■ **WHAT NEEDS TO BE DONE**
All records are to be restated word for word, with pictures excluded.
*** RECORD EXTRACTS
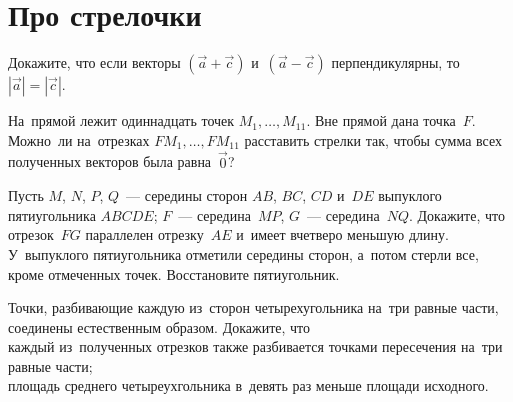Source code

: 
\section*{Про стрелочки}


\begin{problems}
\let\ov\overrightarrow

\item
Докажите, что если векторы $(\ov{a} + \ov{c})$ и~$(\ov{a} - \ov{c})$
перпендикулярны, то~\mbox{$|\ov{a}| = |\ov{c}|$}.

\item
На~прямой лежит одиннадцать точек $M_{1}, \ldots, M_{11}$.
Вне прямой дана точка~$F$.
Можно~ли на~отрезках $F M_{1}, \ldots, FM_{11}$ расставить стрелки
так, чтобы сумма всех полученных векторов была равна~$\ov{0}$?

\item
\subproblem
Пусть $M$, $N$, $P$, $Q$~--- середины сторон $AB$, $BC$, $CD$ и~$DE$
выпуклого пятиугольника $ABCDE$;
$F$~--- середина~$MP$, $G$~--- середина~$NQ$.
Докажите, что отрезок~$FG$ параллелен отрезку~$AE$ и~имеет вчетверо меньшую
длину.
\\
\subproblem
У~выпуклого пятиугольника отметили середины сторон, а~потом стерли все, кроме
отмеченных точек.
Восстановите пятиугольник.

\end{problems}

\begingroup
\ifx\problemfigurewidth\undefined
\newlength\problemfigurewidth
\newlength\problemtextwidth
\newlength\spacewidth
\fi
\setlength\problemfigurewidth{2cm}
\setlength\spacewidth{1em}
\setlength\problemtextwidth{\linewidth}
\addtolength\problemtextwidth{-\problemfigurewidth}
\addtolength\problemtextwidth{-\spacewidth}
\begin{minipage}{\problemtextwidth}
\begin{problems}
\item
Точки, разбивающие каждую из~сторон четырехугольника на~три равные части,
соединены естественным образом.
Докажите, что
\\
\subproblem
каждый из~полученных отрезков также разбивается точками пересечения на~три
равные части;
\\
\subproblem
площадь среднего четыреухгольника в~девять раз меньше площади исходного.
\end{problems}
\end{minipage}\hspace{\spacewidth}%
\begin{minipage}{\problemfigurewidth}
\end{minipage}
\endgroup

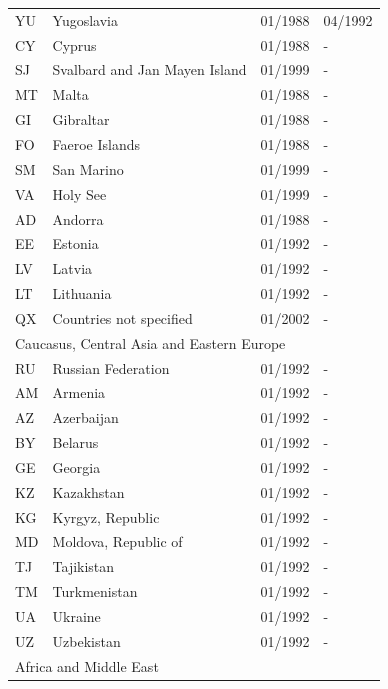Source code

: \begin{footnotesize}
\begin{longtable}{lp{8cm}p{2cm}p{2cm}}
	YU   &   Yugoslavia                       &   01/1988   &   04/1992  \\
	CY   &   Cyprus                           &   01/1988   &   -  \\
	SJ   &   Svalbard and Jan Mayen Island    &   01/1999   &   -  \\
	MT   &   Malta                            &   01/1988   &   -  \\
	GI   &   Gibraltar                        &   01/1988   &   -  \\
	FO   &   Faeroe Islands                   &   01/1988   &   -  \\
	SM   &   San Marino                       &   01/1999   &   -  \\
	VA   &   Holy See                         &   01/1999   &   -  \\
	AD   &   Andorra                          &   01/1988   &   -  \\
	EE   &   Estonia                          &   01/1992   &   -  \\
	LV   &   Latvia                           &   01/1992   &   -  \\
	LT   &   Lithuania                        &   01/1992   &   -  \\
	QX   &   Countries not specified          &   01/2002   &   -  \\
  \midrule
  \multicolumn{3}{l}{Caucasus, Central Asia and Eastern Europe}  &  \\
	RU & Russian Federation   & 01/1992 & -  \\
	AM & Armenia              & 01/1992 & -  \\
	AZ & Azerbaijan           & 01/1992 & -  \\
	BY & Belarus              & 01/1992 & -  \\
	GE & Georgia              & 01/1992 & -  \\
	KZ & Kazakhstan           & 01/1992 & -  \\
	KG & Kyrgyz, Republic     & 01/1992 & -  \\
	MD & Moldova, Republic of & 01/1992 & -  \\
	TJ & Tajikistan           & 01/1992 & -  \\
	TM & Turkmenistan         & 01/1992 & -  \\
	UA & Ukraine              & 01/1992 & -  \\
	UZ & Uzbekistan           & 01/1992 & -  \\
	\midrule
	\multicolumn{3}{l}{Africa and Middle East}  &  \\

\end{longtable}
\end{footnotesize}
******
■ **TASK RESPONSE**
Source code

: 
\section*{Про стрелочки}


\begin{problems}
\let\ov\overrightarrow

\item
Докажите, что если векторы $(\ov{a} + \ov{c})$ и~$(\ov{a} - \ov{c})$
перпендикулярны, то~\mbox{$|\ov{a}| = |\ov{c}|$}.

\item
На~прямой лежит одиннадцать точек $M_{1}, \ldots, M_{11}$.
Вне прямой дана точка~$F$.
Можно~ли на~отрезках $F M_{1}, \ldots, FM_{11}$ расставить стрелки
так, чтобы сумма всех полученных векторов была равна~$\ov{0}$?

\item
\subproblem
Пусть $M$, $N$, $P$, $Q$~--- середины сторон $AB$, $BC$, $CD$ и~$DE$
выпуклого пятиугольника $ABCDE$;
$F$~--- середина~$MP$, $G$~--- середина~$NQ$.
Докажите, что отрезок~$FG$ параллелен отрезку~$AE$ и~имеет вчетверо меньшую
длину.
\\
\subproblem
У~выпуклого пятиугольника отметили середины сторон, а~потом стерли все, кроме
отмеченных точек.
Восстановите пятиугольник.

\end{problems}

\begingroup
\ifx\problemfigurewidth\undefined
\newlength\problemfigurewidth
\newlength\problemtextwidth
\newlength\spacewidth
\fi
\setlength\problemfigurewidth{2cm}
\setlength\spacewidth{1em}
\setlength\problemtextwidth{\linewidth}
\addtolength\problemtextwidth{-\problemfigurewidth}
\addtolength\problemtextwidth{-\spacewidth}
\begin{minipage}{\problemtextwidth}
\begin{problems}
\item
Точки, разбивающие каждую из~сторон четырехугольника на~три равные части,
соединены естественным образом.
Докажите, что
\\
\subproblem
каждый из~полученных отрезков также разбивается точками пересечения на~три
равные части;
\\
\subproblem
площадь среднего четыреухгольника в~девять раз меньше площади исходного.
\end{problems}
\end{minipage}\hspace{\spacewidth}%
\begin{minipage}{\problemfigurewidth}
\end{minipage}
\endgroup

Source code

: \begin{footnotesize}
\begin{longtable}{lp{8cm}p{2cm}p{2cm}}
	YU   &   Yugoslavia                       &   01/1988   &   04/1992  \\
	CY   &   Cyprus                           &   01/1988   &   -  \\
	SJ   &   Svalbard and Jan Mayen Island    &   01/1999   &   -  \\
	MT   &   Malta                            &   01/1988   &   -  \\
	GI   &   Gibraltar                        &   01/1988   &   -  \\
	FO   &   Faeroe Islands                   &   01/1988   &   -  \\
	SM   &   San Marino                       &   01/1999   &   -  \\
	VA   &   Holy See                         &   01/1999   &   -  \\
	AD   &   Andorra                          &   01/1988   &   -  \\
	EE   &   Estonia                          &   01/1992   &   -  \\
	LV   &   Latvia                           &   01/1992   &   -  \\
	LT   &   Lithuania                        &   01/1992   &   -  \\
	QX   &   Countries not specified          &   01/2002   &   -  \\
  \midrule
  \multicolumn{3}{l}{Caucasus, Central Asia and Eastern Europe}  &  \\
	RU & Russian Federation   & 01/1992 & -  \\
	AM & Armenia              & 01/1992 & -  \\
	AZ & Azerbaijan           & 01/1992 & -  \\
	BY & Belarus              & 01/1992 & -  \\
	GE & Georgia              & 01/1992 & -  \\
	KZ & Kazakhstan           & 01/1992 & -  \\
	KG & Kyrgyz, Republic     & 01/1992 & -  \\
	MD & Moldova, Republic of & 01/1992 & -  \\
	TJ & Tajikistan           & 01/1992 & -  \\
	TM & Turkmenistan         & 01/1992 & -  \\
	UA & Ukraine              & 01/1992 & -  \\
	UZ & Uzbekistan           & 01/1992 & -  \\
	\midrule
	\multicolumn{3}{l}{Africa and Middle East}  &  \\

\end{longtable}
\end{footnotesize}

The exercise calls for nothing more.